What could be more innocent than a pearl of dew ?
Everybody knows dew.
It appears in the early morning, when the sun has barely risen. Dew covers grass and leaves with diaphanous silver droplets. Fragile enough, that a single sunbeam is enough to volatilize it. But so firmly hung to a blade of grass or a petal of flower. Pure as a diamond, and yet so fragile! The alchemists were not mistaken, when they made dew one of the main ingredients for the elaboration of the Philosophic Stone. Its transparency has to be collected in the early morning (but can one collect it differently?), unrolling a dry linen on grass and foliage to gather the droplets of dew. After soaking, the pure water is collected for the “Great Work”.

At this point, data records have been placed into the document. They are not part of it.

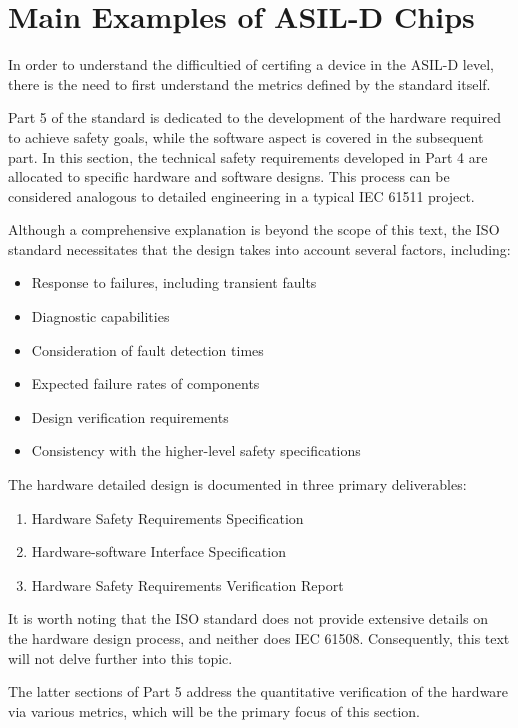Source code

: \documentclass[./dissertation.tex]{subfiles}
\begin{document}
\section{Main Examples of ASIL-D Chips}

In order to understand the difficultied of certifing a device in the ASIL-D level, there is the need to first understand the metrics defined by the standard itself.

Part 5 of the standard is dedicated to the development of the hardware required to achieve safety goals, while the software aspect is covered in the subsequent part. In this section, the technical safety requirements developed in Part 4 are allocated to specific hardware and software designs. This process can be considered analogous to detailed engineering in a typical IEC 61511 project.

Although a comprehensive explanation is beyond the scope of this text, the ISO standard necessitates that the design takes into account several factors, including:

\begin{itemize}
\item Response to failures, including transient faults
\item Diagnostic capabilities
\item Consideration of fault detection times
\item Expected failure rates of components
\item Design verification requirements
\item Consistency with the higher-level safety specifications
\end{itemize}

The hardware detailed design is documented in three primary deliverables:

\begin{enumerate}
\item Hardware Safety Requirements Specification
\item Hardware-software Interface Specification
\item Hardware Safety Requirements Verification Report
\end{enumerate}

It is worth noting that the ISO standard does not provide extensive details on the hardware design process, and neither does IEC 61508. Consequently, this text will not delve further into this topic.

The latter sections of Part 5 address the quantitative verification of the hardware via various metrics, which will be the primary focus of this section.
\end{document}
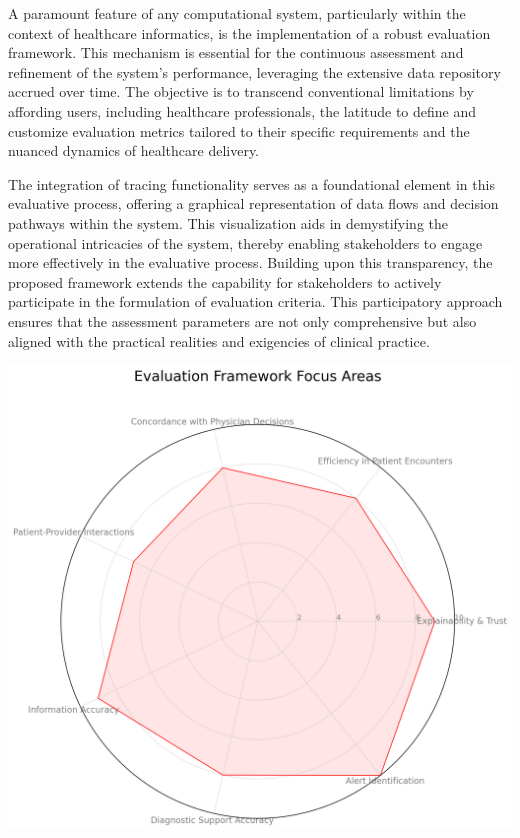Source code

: \documentclass{article}
\begin{document}
A paramount feature of any computational system, particularly within the context of healthcare informatics, is the implementation of a robust evaluation framework. This mechanism is essential for the continuous assessment and refinement of the system's performance, leveraging the extensive data repository accrued over time. The objective is to transcend conventional limitations by affording users, including healthcare professionals, the latitude to define and customize evaluation metrics tailored to their specific requirements and the nuanced dynamics of healthcare delivery.

The integration of tracing functionality serves as a foundational element in this evaluative process, offering a graphical representation of data flows and decision pathways within the system. This visualization aids in demystifying the operational intricacies of the system, thereby enabling stakeholders to engage more effectively in the evaluative process. Building upon this transparency, the proposed framework extends the capability for stakeholders to actively participate in the formulation of evaluation criteria. This participatory approach ensures that the assessment parameters are not only comprehensive but also aligned with the practical realities and exigencies of clinical practice.

\includegraphics[scale=0.5] {0081946a-ae16-4c04-9a1a-238f2112a728.png}
\end{document}
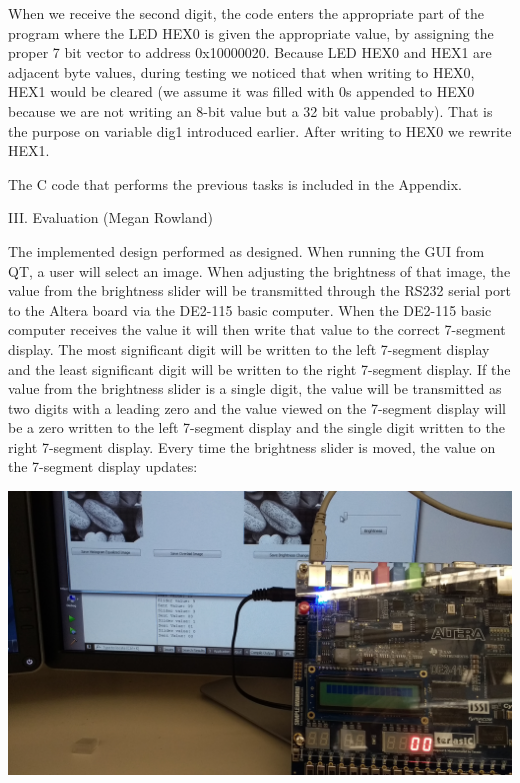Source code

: \documentclass{article}
\newenvironment{Figure}
  {\par\medskip\noindent\ignorespaces\minipage{\linewidth}}
  {\endminipage\par\medskip}
\begin{document}
\begin{multicols*}{2}
	When we receive the second digit, the code enters the appropriate part of the program where the LED HEX0 is given the appropriate value, by assigning the proper 7 bit vector to address 0x10000020. Because LED HEX0 and HEX1 are adjacent byte values, during testing we noticed that when writing to HEX0, HEX1 would be cleared (we assume it was filled with 0s appended to HEX0 because we are not writing an 8-bit value but a 32 bit value probably). That is the purpose on variable dig1 introduced earlier. After writing to HEX0 we rewrite HEX1.

	The C code that performs the previous tasks is included in the Appendix.





\begin{center}
{\large III. Evaluation (Megan Rowland)}\\
\end{center}

The implemented design performed as designed. When running the GUI from QT, a user will select an image. When adjusting the brightness of that image, the value from the brightness slider will be transmitted through the RS232 serial port to the Altera board via the DE2-115 basic computer. When the DE2-115 basic computer receives the value it will then write that value to the correct 7-segment display. The most significant digit will be written to the left 7-segment display and the least significant digit will be written to the right 7-segment display. If the value from the brightness slider is a single digit, the value will be transmitted as two digits with a leading zero and the value viewed on the 7-segment display will be a zero written to the left 7-segment display and the single digit written to the right 7-segment display. Every time the brightness slider is moved, the value on the 7-segment display updates:

\begin{Figure}
 \centering
 \includegraphics[width=\linewidth]{display_00.JPG}
\end{Figure}


\end{multicols*}
\end{document}
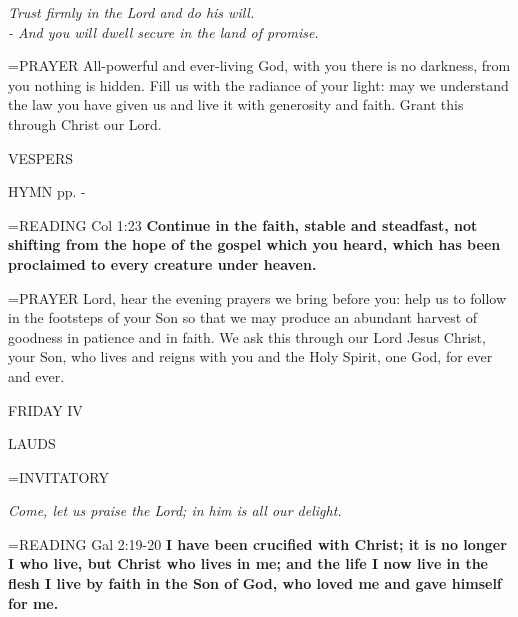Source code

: \begin{center}
\textit{Trust firmly in the Lord and do his will.\\
- And you will dwell secure in the land of promise.}
\end{center}

\hangindent=\parindent \small{PRAYER  All-powerful and ever-living God, with you there is no darkness, from you nothing is hidden. Fill us with the radiance of your light: may we understand the law you have given us and live it with generosity and faith. Grant this through Christ our Lord.}

\begin{flushleft}\normalsize VESPERS\\\end{flushleft}
HYMN pp. \pageref{ordinaryTime:fourthHymn} - \pageref{ordinaryTime:sixthHymn}

\hangindent=\parindent \small{READING} Col 1:23 \textbf{Continue in the faith, stable and steadfast, not shifting from the hope of the gospel which you heard, which has been proclaimed to every creature under heaven.\\}

\hangindent=\parindent \small{PRAYER  Lord, hear the evening prayers we bring before you: help us to follow in the footsteps of your Son so that we may produce an abundant harvest of goodness in patience and in faith. We ask this through our Lord Jesus Christ, your Son, who lives and reigns with you and the Holy Spirit, one God, for ever and ever.}

\begin{center}
\normalsize FRIDAY IV
\end{center}

\begin{flushleft}\normalsize LAUDS\\\end{flushleft}

\hangindent=\parindent \small{INVITATORY}
\begin{center}
\textit{Come, let us praise the Lord; in him is all our delight.\\}
\end{center}

\hangindent=\parindent \small{READING} Gal 2:19-20 \textbf{I have been crucified with Christ; it is no longer I who live, but Christ who lives in me; and the life I now live in the flesh I live by faith in the Son of God, who loved me and gave himself for me.\\}

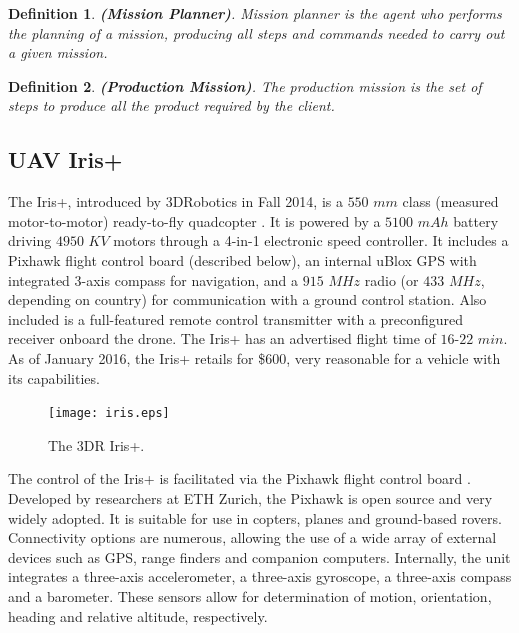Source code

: \documentclass[12pt]{article}
\newtheorem{myDefinition}{Definition}
\begin{document}
\begin{myDefinition}
\textbf{(Mission Planner)}.
Mission planner is the agent who performs the planning of a mission, producing all steps and commands needed to carry out a given mission.
\label{def:planejadorMissao}
\end{myDefinition}

\begin{myDefinition}
 \textbf{(Production Mission)}.
The production mission is the set of steps to produce all the product required by the client.
\label{def:prodMission}
\end{myDefinition}



\subsection{UAV Iris+}
\label{subsec:uaviris}

The Iris+, introduced by 3DRobotics in Fall 2014, is a $550$ $mm$ class (measured motor-to-motor) ready-to-fly quadcopter \cite{iris+}. It is powered by a $5100$ $mAh$ battery driving $4950$ $KV$ motors through a 4-in-1 electronic speed controller. It includes a Pixhawk flight control board (described below), an internal uBlox GPS with integrated 3-axis compass for navigation, and a $915$ $MHz$ radio (or $433$ $MHz$, depending on country) for communication with a ground control station. Also included is a full-featured remote control transmitter with a preconfigured receiver onboard the drone. The Iris+ has an advertised flight time of $16$-$22$ $min$. As of January 2016, the Iris+ retails for \$600, very reasonable for a vehicle with its capabilities.

	\begin{figure}[H]
	\centering
	\texttt{[image: iris.eps]}
	\caption{The 3DR Iris+.\label{fig:iris}}
	\end{figure}

The control of the Iris+ is facilitated via the Pixhawk flight control board \cite{meier2011pixhawk}. Developed by researchers at ETH Zurich, the Pixhawk is open source and very widely adopted. It is suitable for use in copters, planes and ground-based rovers. Connectivity options are numerous, allowing the use of a wide array of external devices such as GPS, range finders and companion computers. Internally, the unit integrates a three-axis accelerometer, a three-axis gyroscope, a three-axis compass and a barometer. These sensors allow for determination of motion, orientation, heading and relative altitude, respectively.
\end{document}
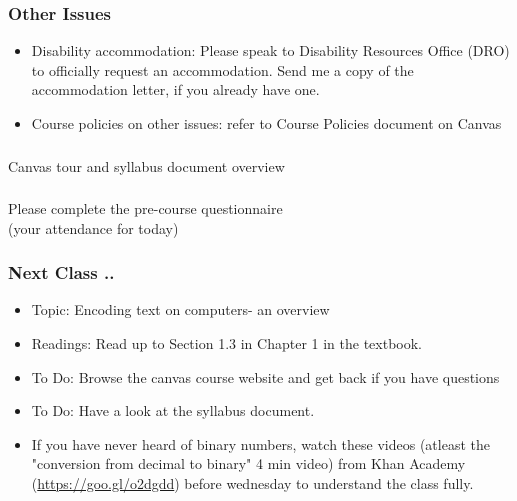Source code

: \documentclass{beamer}
\begin{document}
\begin{frame}
\frametitle{Other Issues}
\begin{itemize}
\item Disability accommodation: Please speak to Disability Resources Office (DRO) to officially request an accommodation. Send me a copy of the accommodation letter, if you already have one.
\item Course policies on other issues: refer to Course Policies document on Canvas
\end{itemize}
\end{frame}

\begin{frame}
\frametitle{}
\begin{center}
\Large Canvas tour and syllabus document overview
\end{center}
\end{frame}

\begin{frame}
\frametitle{}
\begin{center}
\Large Please complete the pre-course questionnaire \\ \small (your attendance for today)
\end{center}
\end{frame}

\begin{frame}
\frametitle{Next Class ..} 
\begin{itemize}
\item Topic: Encoding text on computers- an overview
\item Readings: Read up to Section 1.3 in Chapter 1 in the textbook.
\item To Do: Browse the canvas course website and get back if you have questions
\item To Do: Have a look at the syllabus document.
\item If you have never heard of binary numbers, watch these videos (atleast the "conversion from decimal to binary" 4 min video) from Khan Academy (\url{https://goo.gl/o2dgdd}) before wednesday to understand the class fully.
\end{itemize}
\end{frame}
\end{document}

Dew has, it seems, others virtues. In the Ukraine, folk tradition claimed that women could enhance their beauty by soaking themselves in dew water. Others believed that dew could cure skin diseases. And many other positive attributes have been credited to dew.
Dew, the inspiration source of arts and letters, is also present in different religions. In the Bible, the Writings employ the word dew in the figurative sense, to indicate all things that without noise, and even in an invisible way, brings refreshment and blessing, like the dew for the vegetation…
In Ecclesiastes, the writer wants to remember only the transience associated with dew, and assimilates it with vanity and inanity of all things: literal significance of the famous words where Ecclesiastes deplore the void and nothingness of things:
” vanity of vanities, and all is vanity” – it is literally in Hebrew: “Dew, dew, and all is nothing but dew?”